WORK REQUEST: Consider the listing below. Extract exactly the lines from the line containing "3. **Accessibility Enhancements:**" to the line containing "4. **Affordable Options:**", both included.

THE DATA:
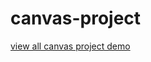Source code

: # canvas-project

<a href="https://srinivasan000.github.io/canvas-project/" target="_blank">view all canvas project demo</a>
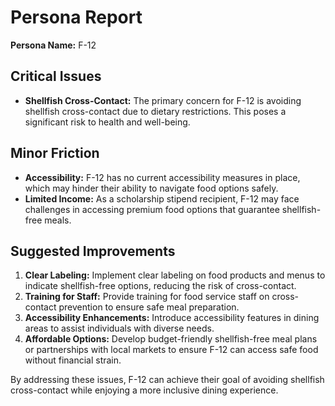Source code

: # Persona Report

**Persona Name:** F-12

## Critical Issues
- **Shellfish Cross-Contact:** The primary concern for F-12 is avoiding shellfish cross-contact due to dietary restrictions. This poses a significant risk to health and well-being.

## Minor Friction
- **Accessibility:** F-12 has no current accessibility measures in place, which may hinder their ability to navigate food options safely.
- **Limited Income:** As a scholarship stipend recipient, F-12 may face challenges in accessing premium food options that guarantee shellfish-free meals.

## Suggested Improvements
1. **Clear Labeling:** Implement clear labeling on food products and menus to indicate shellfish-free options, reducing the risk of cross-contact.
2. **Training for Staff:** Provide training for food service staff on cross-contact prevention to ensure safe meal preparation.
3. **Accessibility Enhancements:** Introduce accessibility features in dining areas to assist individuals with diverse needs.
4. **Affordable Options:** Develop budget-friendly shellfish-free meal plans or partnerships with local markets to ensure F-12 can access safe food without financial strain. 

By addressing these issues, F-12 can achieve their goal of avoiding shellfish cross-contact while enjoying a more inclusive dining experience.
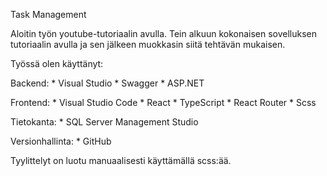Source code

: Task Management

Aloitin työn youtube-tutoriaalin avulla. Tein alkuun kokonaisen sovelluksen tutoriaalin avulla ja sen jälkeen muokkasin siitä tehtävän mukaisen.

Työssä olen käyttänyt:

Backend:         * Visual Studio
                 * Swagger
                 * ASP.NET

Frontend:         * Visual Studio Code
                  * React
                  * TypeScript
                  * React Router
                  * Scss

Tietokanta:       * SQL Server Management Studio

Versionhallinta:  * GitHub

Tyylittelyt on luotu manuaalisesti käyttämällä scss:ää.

EXERCISE ANSWER:
3. **Accessibility Enhancements:** Introduce accessibility features in dining areas to assist individuals with diverse needs.
4. **Affordable Options:** Develop budget-friendly shellfish-free meal plans or partnerships with local markets to ensure F-12 can access safe food without financial strain. 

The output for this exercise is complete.